Liputan6.com, Jakarta - Kejahatan siber terus berkembang dengan metode yang semakin canggih. Salah satu modus terbaru yang diungkap polisi adalah Fake BTS (Base Transceiver Station).
Adapun metode di mana pelaku menggunakan perangkat ilegal untuk menyebarkan SMS phishing ke korban. SMS tersebut tampak berasal dari layanan resmi, padahal sebenarnya dikendalikan oleh penipu.
Baca Juga
"Yang jelas, kalau kita melihat itu di daerah Jakarta dan SCBD, itulah daerah bisnis yang memungkinkan akan terjadi secara ekonomis. Karena itu dijadikan sasaran adalah (akses) perbankan," ujar Direktur Tindak Pidana Siber (Dirtipidsiber) Bareskrim Polri Brigjen Pol. Himawan Bayu Aji dikutip dari Antara, Selasa (25/3/2025).
Advertisement
Bagaimana Modus Fake BTS Bekerja?
Penipu fake BTS memanfaatkan akses ilegal ke frekuensi operator seluler untuk mengelabui korban. Mereka mengirimkan SMS seolah-olah berasal dari bank, instansi pemerintah, atau perusahaan besar.

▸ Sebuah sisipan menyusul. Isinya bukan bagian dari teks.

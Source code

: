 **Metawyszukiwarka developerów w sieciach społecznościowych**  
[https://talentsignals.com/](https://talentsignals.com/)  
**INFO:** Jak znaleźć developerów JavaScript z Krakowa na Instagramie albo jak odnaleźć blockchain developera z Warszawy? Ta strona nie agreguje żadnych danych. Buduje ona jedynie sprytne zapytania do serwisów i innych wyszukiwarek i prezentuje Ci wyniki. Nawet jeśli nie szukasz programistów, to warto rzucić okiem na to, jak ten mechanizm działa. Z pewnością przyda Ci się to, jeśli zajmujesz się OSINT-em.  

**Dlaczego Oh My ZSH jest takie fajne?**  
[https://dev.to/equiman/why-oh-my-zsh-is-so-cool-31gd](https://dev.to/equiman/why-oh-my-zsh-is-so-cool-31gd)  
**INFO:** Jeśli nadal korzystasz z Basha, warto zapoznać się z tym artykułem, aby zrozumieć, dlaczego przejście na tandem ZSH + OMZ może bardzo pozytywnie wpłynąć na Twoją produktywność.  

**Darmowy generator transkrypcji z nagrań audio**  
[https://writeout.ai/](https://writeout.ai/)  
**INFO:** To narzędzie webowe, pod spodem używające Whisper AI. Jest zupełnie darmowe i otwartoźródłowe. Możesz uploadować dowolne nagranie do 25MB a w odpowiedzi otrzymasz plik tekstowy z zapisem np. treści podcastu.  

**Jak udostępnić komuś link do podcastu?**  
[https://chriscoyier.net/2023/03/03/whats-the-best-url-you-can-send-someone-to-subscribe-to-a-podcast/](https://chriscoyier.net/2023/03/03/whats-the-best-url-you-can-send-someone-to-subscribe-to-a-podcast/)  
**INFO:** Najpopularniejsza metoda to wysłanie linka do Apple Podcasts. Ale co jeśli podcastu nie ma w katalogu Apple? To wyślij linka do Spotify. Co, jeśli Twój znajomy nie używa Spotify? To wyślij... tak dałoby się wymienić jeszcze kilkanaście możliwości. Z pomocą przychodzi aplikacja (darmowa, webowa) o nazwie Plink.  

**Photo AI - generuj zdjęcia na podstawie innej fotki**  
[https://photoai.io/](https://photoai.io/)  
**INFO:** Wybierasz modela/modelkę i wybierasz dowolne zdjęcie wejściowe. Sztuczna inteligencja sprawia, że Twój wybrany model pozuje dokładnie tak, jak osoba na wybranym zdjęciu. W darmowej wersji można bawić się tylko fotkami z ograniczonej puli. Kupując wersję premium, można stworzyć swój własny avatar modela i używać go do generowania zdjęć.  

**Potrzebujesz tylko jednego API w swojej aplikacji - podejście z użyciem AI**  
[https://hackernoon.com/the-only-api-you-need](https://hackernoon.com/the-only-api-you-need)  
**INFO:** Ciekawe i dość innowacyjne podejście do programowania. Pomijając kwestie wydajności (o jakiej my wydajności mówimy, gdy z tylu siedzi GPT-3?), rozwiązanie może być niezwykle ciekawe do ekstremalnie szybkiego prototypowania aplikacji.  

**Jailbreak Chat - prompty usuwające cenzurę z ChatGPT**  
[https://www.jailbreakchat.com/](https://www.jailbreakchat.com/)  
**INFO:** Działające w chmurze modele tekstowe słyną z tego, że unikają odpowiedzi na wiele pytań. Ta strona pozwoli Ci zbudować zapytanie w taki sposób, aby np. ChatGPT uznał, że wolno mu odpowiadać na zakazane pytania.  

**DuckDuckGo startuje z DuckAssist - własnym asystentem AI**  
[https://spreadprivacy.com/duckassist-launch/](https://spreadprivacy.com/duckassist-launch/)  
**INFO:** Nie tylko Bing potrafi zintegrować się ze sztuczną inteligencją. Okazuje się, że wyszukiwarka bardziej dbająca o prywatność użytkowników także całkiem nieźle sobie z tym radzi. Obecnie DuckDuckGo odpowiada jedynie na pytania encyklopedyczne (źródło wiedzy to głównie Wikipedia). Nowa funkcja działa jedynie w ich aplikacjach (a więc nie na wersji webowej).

Pesan tersebut sering kali berisi tautan berbahaya meminta korban memasukkan data kredensial perbankan, seperti:
- Username dan password e-banking
- Kode OTP transaksi
- Data kartu kredit atau debit
Jika korban tidak teliti dan mengikuti instruksi dalam SMS, informasi pribadinya dapat dicuri dan disalahgunakan untuk membobol rekening.
Bareskrim Polri Tangkap Dua Tersangka Asal China
Kasus ini terbongkar setelah Mabes Polri dan Polda Metro Jaya menerima enam laporan polisi dari para korban. Sejauh ini, polisi mencatat 12 korban dengan total kerugian mencapai Rp 473,3 juta.
Dua Warga Negara Asing (WNA) asal China berinisial XY dan YCX telah ditetapkan sebagai tersangka. Saat penangkapan, polisi menemukan sejumlah barang bukti, termasuk:
- Perangkat Fake BTS
- 7 unit ponsel
- 3 kartu SIM
- 2 kartu ATM bank
- Paspor China atas nama YCX
Selain itu, polisi juga menyita kartu identitas China, travel permit, dan kartu NPWP milik tersangka kejahatan siber tersebut.
Polisi Kejar Otak Pelaku yang Masih Buron
Selain dua tersangka yang telah diamankan, polisi masih memburu sosok diduga menjadi bos dari jaringan kejahatan ini. Kepala Bareskrim Polri Komjen Pol. Wahyu Widada menegaskan, pihaknya telah memasukkan pelaku utama dalam daftar pencarian orang (DPO).
"Untuk yang menjadi bos di atasnya ini akan kami cari. Sementara kami tetapkan sebagai DPO. Terus, kami lakukan pencarian terhadap yang bersangkutan," kata Wahyu.
Advertisement
Koordinasi dengan BSSN dan Kemkomdigi
Untuk mengantisipasi kejahatan serupa di wilayah lain, Direktorat Tindak Pidana Siber Bareskrim Polri terus berkoordinasi dengan Badan Siber dan Sandi Negara (BSSN) serta Kementerian Komunikasi dan Digital (Kemkomdigi).
"Ini juga masih kita komunikasikan, koordinasikan dengan BSSN dan dengan Kementerian Komdigi untuk melihat apakah ada kemungkinan di wilayah-wilayah lain," tambah Himawan.
Hukuman Berat Menanti Para Pelaku
Para tersangka dijerat dengan berbagai pasal berat, termasuk:
- UU Nomor 1 Tahun 2024 tentang Informasi dan Transaksi Elektronik (ITE)
- UU Nomor 36 Tahun 1999 tentang Telekomunikasi
- UU Nomor 8 Tahun 2010 tentang Tindak Pidana Pencucian Uang (TPPU)
- Pasal 55 KUHP tentang turut serta melakukan kejahatan
Dengan ancaman pidana yang tidak ringan, diharapkan kasus ini dapat menjadi peringatan bagi pelaku kejahatan siber lainnya.